### Exercise brief
Across all the records, filter for lines with the word "account" and copy them.

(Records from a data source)

•••••

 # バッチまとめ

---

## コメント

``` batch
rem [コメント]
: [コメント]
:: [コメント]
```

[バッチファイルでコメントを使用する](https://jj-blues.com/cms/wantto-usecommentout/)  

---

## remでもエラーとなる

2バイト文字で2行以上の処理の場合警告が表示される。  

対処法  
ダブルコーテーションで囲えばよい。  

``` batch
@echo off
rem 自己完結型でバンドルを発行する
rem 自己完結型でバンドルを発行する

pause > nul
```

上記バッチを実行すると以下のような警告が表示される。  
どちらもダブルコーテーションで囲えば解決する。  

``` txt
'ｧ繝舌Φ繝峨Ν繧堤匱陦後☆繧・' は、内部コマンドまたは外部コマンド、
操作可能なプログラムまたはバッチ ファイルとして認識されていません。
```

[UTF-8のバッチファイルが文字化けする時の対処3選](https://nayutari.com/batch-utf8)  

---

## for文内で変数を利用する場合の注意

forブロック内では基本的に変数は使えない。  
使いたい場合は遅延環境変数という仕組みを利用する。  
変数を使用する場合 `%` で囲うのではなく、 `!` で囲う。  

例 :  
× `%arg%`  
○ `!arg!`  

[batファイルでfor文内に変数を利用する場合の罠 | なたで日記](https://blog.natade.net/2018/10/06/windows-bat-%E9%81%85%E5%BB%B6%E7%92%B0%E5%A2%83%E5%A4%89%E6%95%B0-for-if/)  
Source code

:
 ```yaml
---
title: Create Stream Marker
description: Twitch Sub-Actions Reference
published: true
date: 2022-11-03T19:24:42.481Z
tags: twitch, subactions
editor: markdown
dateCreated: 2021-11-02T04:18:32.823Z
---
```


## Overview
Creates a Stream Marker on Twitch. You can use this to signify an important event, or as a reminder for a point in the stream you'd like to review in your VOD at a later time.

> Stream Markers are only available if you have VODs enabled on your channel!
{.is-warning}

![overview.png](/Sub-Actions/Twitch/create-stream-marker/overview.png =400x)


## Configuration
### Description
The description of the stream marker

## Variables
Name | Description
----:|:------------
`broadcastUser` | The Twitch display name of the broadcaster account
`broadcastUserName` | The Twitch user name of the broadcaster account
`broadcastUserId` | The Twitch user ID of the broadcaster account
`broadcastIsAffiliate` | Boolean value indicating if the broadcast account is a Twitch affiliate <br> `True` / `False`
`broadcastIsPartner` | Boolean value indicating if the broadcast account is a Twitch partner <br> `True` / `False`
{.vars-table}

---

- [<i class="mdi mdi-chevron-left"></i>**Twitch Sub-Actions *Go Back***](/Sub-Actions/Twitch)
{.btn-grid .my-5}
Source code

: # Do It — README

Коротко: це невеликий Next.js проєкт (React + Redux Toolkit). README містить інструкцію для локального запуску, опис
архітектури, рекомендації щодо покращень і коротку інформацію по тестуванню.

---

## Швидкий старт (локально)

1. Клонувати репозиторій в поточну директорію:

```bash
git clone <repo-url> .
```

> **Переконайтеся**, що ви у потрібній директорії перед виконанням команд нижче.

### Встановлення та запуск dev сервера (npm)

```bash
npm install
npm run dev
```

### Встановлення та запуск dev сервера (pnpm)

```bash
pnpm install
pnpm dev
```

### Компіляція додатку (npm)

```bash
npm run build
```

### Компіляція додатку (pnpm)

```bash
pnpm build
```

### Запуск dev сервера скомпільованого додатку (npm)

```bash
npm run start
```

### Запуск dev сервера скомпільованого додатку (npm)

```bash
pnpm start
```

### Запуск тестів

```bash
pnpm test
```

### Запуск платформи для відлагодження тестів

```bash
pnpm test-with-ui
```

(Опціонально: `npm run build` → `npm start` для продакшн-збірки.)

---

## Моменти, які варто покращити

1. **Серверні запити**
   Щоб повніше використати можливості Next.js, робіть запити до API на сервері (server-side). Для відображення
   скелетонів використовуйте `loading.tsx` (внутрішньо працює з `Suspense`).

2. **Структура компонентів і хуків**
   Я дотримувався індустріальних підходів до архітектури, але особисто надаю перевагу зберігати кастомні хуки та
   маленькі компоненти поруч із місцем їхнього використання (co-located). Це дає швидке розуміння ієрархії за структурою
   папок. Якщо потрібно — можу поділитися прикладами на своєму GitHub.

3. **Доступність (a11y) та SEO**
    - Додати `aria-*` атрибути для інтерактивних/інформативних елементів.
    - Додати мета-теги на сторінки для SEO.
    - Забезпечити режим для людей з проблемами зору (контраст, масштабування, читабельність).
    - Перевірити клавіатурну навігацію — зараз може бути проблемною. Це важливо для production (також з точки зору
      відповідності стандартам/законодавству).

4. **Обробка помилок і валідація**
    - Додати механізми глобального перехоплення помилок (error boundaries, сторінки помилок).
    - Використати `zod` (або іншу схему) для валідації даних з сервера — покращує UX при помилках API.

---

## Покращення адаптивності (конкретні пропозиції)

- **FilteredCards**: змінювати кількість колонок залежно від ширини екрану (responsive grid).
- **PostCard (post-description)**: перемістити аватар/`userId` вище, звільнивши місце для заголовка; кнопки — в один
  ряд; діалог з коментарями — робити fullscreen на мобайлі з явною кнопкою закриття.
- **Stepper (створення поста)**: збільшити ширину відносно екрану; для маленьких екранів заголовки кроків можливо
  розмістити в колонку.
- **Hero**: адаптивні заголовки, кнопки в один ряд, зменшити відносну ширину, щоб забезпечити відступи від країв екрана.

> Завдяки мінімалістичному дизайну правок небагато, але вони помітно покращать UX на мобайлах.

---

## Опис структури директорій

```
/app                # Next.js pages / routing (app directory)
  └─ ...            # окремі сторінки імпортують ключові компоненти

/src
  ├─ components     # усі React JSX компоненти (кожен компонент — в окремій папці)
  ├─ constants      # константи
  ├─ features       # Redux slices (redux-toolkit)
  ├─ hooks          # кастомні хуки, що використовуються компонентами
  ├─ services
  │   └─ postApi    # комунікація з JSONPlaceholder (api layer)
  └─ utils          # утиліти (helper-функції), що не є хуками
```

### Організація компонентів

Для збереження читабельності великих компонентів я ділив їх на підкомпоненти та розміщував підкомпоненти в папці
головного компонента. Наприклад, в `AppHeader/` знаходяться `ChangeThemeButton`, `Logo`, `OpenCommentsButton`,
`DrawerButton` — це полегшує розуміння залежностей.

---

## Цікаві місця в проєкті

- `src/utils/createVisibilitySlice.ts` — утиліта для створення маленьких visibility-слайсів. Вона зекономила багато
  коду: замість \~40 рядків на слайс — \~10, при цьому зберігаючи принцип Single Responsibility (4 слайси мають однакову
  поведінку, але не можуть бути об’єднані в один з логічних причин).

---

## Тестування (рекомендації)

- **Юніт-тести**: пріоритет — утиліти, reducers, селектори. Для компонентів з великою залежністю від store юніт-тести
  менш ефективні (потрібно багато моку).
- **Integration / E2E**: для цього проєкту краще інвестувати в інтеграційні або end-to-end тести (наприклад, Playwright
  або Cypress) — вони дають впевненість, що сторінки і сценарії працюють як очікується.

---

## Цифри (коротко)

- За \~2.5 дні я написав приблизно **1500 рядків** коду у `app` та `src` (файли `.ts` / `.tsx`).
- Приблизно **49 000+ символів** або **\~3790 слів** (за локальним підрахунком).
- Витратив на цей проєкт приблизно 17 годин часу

•••••

### Completed task
`broadcastUser` | The Twitch display name of the broadcaster account
`broadcastUserName` | The Twitch user name of the broadcaster account
`broadcastUserId` | The Twitch user ID of the broadcaster account
`broadcastIsAffiliate` | Boolean value indicating if the broadcast account is a Twitch affiliate <br> `True` / `False`
`broadcastIsPartner` | Boolean value indicating if the broadcast account is a Twitch partner <br> `True` / `False`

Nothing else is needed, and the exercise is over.